SOL Strategies Converts C$4.92M Debt to Equity and Posts 36.7% Revenue Growth
SOL Strategies posted FY25 revenue of CAD14.5M, up 36.7% year-on-year, while adjusted EBITDA declined to CAD4.2M from CAD9.5M. SOL Strategies will convert 50% of an outstanding credit facility into 2.3M common shares at C$2.14 and repay the remaining C$4.92M in cash in two tranches.
1. Repayment and Equity Conversion of Credit Facility
SOL Strategies has finalized terms for its amended credit facility with former Board Chairman Antanas Guoga. Under the agreement, 50% of the outstanding balance will convert into 2,300,726 common shares on January 7, 2026, based on the closing share price on December 30, 2025. The newly issued shares will be subject to a statutory hold period of four months and one day. The remaining balance will be repaid in cash via two equal tranches of C$2,461,777.12, due within seven and forty-five days of signing. This restructuring follows earlier repayments totaling C$7 million in October and November and is intended to strengthen the company’s balance sheet and optimize its capital structure.

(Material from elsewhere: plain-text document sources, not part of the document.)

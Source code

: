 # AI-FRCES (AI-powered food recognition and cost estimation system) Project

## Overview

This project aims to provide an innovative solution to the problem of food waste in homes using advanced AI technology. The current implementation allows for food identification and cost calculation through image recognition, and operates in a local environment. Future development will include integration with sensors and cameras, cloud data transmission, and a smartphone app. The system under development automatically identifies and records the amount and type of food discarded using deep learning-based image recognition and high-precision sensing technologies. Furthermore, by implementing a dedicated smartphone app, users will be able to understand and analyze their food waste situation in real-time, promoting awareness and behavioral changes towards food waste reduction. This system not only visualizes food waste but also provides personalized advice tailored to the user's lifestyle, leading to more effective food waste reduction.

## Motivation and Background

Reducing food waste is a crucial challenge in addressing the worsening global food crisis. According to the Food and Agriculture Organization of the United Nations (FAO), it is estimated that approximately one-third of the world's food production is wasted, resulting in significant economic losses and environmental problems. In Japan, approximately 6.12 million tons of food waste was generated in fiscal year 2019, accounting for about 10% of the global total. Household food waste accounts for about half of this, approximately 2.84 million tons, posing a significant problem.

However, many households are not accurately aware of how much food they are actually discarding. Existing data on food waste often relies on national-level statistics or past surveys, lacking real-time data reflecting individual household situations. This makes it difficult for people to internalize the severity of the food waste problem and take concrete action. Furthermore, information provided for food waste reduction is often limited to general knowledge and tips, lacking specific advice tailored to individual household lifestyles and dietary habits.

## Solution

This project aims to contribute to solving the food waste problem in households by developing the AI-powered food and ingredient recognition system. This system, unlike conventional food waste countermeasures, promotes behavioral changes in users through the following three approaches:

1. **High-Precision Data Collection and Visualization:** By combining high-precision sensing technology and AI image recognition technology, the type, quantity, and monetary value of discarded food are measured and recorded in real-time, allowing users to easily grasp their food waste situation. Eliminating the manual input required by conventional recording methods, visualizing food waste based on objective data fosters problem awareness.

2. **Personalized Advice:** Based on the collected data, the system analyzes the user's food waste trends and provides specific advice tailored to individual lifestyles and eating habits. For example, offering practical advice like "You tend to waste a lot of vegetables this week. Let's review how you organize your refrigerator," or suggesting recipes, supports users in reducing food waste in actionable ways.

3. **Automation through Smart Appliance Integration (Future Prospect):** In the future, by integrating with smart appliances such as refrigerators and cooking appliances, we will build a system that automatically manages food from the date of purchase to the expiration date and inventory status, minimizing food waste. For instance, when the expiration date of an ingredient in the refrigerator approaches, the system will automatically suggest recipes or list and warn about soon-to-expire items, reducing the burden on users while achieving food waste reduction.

2. Fiscal Year 2025 Financial Results and Growth Metrics
For the year ended September 30, 2025, SOL Strategies reported revenue of approximately C$14.5 million, a 36.7% increase over the prior year’s C$10.6 million. The company’s SOL token holdings grew to 435,159 SOL (approximately C$126.4 million) from 100,763 SOL (C$20.8 million) a year earlier. Revenue from validator rewards totaled C$5.4 million, up from nil in 2024, while staking rewards contributed C$4.8 million, compared to C$0.3 million a year prior. Adjusted EBITDA was C$4.2 million, down from C$9.5 million in fiscal 2024. Management will host a webcast and conference call on January 6, 2026, at 4:30pm EST to discuss these results and outline growth prospects.